This section is from "The American Cyclopaedia", by George Ripley And Charles A. Dana. Also available from Amazon: The New American Cyclopędia. 16 volumes complete..
Johannes Cantacuzenus, a Byzantine emperor and historian, born in Constantinople in the beginning of the 14th century. During the reign of Andronicus II. he was " great domestic," or first lord of the bedchamber. He was a relative of the imperial family, and his talents gained for him the confidence of the people. Andronicus and his grandson and legitimate successor, Andronicus III., were in constant dispute; and when in 1328 Andronicus III. ascended the throne, Cantacuzenus, who had sided with him, was called to the supreme administration of affairs, and was also made generalissimo of the Byzantine forces. The attacks of the Ottoman Turks gave Cantacuzenus an opportunity to display his military skill. He was unsuccessful against them, but rendered valuable service to the empire in reuniting to it Lesbos and AEtolia, and bringing to an end the piracies of the Genoese in the AEgean. The emperor, dying in 1341, left his son, John Pa-laeologus, nine years of age, to the guardianship of Cantacuzenus.
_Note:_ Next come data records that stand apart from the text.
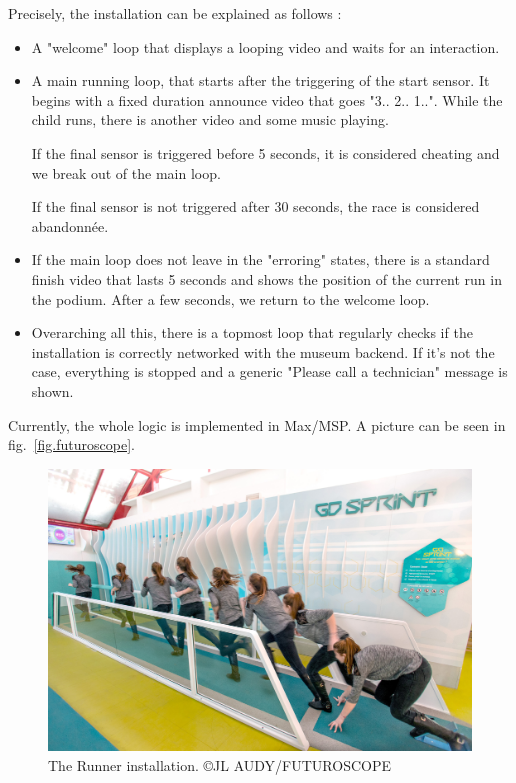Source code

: \documentclass{sigchi}
\begin{document}
Precisely, the installation can be explained as follows : 
\begin{itemize}
    \item A "welcome" loop that displays a looping video and waits for an interaction.
    \item A main running loop, that starts after the triggering of the start sensor. It begins with a fixed duration announce video that goes "3.. 2.. 1..". While the child runs, there is another video and some music playing. 
    
    If the final sensor is triggered before 5 seconds, it is considered cheating and we break out of the main loop.
    
    If the final sensor is not triggered after 30 seconds, the race is considered abandonnée. 
    
    \item If the main loop does not leave in the "erroring" states, there is a standard finish video that lasts 5 seconds and shows the position of the current run in the podium. After a few seconds, we return to the welcome loop.
    
    \item Overarching all this, there is a topmost loop that regularly checks if the installation is correctly networked with the museum backend. If it's not the case, everything is stopped and a generic "Please call a technician" message is shown.
\end{itemize}

Currently, the whole logic is implemented in Max/MSP. A picture can be seen in fig.~\ref{fig.futuroscope}.

\begin{figure}
    \centering
    \includegraphics[scale=0.6]{images/futuroscope.jpg}
    \caption{The Runner installation. \tiny{©JL AUDY/FUTUROSCOPE}}
\end{figure}
\end{document}
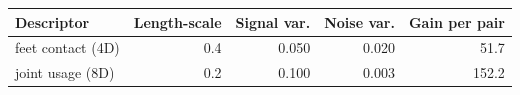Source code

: \begin{tabular}{lrrrr}
\toprule
Descriptor & Length-scale & Signal var. & Noise var. & Gain per pair \\
\midrule
feet contact (4D) & 0.4 & 0.050 & 0.020 & 51.7 \\
joint usage (8D) & 0.2 & 0.100 & 0.003 & 152.2 \\
\bottomrule
\end{tabular}
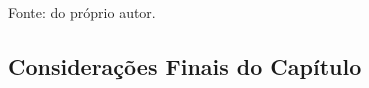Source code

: \begin{table}[H]
    \vspace*{1cm}
    Fonte: do próprio autor.
\end{table}

\subsection{Considerações Finais do Capítulo}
He soon aroused the jealousies of the empress mother, Anne of Savoy, who declared him a traitor, and to save his life he assumed the purple at Adrianople in 1342. The civil war which resulted, and which lasted five years, was finally concluded by his admitting his ward Paleeologus as the colleague of the throne, and giving him his daughter in marriage.
But the jealousy of the empress mother raised a new sedition in 1353, which continued till Palseologus took Constantinople in 1355. A short time afterward Cantacuzenus abdicated, and retired to a monastery, where he assumed the name of Joasophas Christodolus, devoted himself to literature, and produced a history of his life and times from 1320 to 1360 (printed in Paris in 1645 in 3 vols, folio, in the collection of the Byzantine historians). He also wrote several theological works, among which is a defence of Christianity against Mohammedanism, which drew from Pope Gregory XI. a commendatory letter. The only part taken by Cantacuzenus in political affairs after his abdication, was his successful effort to dissuade his son Matthias from an armed attempt to secure the succession. Matthias abandoned the contest in 1357. Cantacuzenus ended his days in his monastic retirement, as did also his wife, Irene, who had retired to a convent under the name of Eugenia. It is not certain in what year he died; but several authorities give the date as 1411, which would have made him fully 100 years old.